Stored data: Begin

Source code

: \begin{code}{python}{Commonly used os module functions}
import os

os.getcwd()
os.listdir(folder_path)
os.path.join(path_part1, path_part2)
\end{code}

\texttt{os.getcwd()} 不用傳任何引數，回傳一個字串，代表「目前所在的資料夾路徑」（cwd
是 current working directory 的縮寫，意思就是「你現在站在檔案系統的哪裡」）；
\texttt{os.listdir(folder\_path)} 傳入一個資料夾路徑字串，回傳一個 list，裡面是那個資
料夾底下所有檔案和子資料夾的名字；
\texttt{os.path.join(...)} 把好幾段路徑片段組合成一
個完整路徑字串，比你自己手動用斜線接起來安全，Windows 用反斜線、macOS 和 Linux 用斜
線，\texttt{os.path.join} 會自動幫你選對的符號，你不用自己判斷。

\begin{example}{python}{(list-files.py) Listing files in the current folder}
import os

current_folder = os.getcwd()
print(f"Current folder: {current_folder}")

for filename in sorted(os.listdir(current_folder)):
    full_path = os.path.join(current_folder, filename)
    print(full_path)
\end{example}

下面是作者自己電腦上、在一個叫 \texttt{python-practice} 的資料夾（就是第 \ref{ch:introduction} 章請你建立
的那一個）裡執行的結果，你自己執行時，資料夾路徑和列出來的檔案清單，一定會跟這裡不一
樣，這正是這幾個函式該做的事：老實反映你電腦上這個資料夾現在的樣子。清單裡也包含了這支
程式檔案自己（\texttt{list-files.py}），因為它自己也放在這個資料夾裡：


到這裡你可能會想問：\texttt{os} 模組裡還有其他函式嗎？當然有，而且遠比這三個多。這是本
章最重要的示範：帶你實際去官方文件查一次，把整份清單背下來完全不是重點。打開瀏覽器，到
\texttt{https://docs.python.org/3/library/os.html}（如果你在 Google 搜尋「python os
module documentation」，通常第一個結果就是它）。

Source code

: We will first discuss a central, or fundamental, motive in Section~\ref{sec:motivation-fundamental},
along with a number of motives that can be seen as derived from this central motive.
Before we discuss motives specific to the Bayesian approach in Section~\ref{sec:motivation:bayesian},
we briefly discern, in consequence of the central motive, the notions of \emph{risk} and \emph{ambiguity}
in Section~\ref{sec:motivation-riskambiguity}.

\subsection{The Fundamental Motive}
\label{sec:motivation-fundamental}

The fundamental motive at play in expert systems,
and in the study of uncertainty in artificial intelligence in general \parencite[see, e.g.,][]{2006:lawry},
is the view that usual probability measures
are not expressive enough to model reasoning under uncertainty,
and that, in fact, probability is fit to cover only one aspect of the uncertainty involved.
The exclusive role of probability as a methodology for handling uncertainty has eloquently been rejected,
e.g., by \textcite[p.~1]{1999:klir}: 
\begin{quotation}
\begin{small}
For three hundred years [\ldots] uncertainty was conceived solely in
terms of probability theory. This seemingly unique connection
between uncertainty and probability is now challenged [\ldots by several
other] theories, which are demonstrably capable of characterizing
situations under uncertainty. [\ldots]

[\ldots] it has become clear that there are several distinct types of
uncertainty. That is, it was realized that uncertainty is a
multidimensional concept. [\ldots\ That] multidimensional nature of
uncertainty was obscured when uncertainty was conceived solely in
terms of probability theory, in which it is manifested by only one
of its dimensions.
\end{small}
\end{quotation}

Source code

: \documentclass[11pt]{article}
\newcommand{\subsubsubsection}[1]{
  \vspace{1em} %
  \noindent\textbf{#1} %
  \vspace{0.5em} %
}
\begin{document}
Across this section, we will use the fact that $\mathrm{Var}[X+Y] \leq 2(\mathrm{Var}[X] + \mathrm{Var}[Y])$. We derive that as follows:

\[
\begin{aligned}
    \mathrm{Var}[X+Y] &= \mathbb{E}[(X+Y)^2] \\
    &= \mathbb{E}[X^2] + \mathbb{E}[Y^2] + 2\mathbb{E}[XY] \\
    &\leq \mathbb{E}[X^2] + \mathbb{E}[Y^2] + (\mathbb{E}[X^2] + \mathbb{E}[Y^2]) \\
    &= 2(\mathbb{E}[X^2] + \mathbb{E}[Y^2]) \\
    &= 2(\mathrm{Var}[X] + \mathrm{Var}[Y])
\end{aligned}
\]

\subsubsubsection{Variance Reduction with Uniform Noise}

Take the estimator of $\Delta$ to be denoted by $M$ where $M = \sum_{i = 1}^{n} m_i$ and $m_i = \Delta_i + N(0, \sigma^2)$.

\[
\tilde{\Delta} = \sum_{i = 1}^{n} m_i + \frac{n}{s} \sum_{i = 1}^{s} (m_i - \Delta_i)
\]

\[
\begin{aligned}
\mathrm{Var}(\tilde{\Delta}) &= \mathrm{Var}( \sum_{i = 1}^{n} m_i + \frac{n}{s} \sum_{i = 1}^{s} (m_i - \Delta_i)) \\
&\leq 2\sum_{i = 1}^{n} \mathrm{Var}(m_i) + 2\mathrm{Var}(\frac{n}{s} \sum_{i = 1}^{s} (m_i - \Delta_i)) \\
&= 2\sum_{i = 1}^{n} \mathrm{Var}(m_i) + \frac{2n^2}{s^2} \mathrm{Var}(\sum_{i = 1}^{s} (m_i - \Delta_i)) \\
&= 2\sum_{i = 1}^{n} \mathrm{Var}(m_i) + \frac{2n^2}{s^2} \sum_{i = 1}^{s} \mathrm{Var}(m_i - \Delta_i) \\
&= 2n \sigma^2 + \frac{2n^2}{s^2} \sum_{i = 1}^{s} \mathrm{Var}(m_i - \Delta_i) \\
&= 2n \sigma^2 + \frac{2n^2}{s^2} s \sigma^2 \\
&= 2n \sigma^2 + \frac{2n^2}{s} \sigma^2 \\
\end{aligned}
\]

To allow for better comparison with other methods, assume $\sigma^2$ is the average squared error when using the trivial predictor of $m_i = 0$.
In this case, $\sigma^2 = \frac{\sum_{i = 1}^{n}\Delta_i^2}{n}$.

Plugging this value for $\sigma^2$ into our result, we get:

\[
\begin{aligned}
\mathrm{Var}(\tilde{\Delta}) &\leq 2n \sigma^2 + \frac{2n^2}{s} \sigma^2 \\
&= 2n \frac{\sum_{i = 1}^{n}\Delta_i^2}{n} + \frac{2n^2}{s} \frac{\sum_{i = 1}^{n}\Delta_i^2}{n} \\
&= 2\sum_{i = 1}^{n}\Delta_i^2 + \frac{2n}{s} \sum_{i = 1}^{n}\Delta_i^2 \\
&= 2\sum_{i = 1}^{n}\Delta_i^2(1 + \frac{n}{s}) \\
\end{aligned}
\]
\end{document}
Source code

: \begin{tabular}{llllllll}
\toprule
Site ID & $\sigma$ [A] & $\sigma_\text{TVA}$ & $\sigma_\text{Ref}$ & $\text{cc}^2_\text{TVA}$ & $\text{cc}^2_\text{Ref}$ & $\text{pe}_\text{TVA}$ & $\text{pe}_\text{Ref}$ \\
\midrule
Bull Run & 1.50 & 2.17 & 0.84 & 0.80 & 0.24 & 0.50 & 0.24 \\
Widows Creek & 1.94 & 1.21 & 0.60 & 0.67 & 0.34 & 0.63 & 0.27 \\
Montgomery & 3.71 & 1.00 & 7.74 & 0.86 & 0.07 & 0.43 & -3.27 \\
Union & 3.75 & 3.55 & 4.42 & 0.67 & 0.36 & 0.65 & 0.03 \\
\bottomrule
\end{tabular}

Stored data: End

● **Exercise requirements**:
Each line from the one that includes "Bull Run & 1.50" down to the close of the records above is to be given again exactly, and no other line is to appear.

● **Output for this exercise**:
Bull Run & 1.50 & 2.17 & 0.84 & 0.80 & 0.24 & 0.50 & 0.24 \\
Widows Creek & 1.94 & 1.21 & 0.60 & 0.67 & 0.34 & 0.63 & 0.27 \\
Montgomery & 3.71 & 1.00 & 7.74 & 0.86 & 0.07 & 0.43 & -3.27 \\
Union & 3.75 & 3.55 & 4.42 & 0.67 & 0.36 & 0.65 & 0.03 \\
\bottomrule
\end{tabular}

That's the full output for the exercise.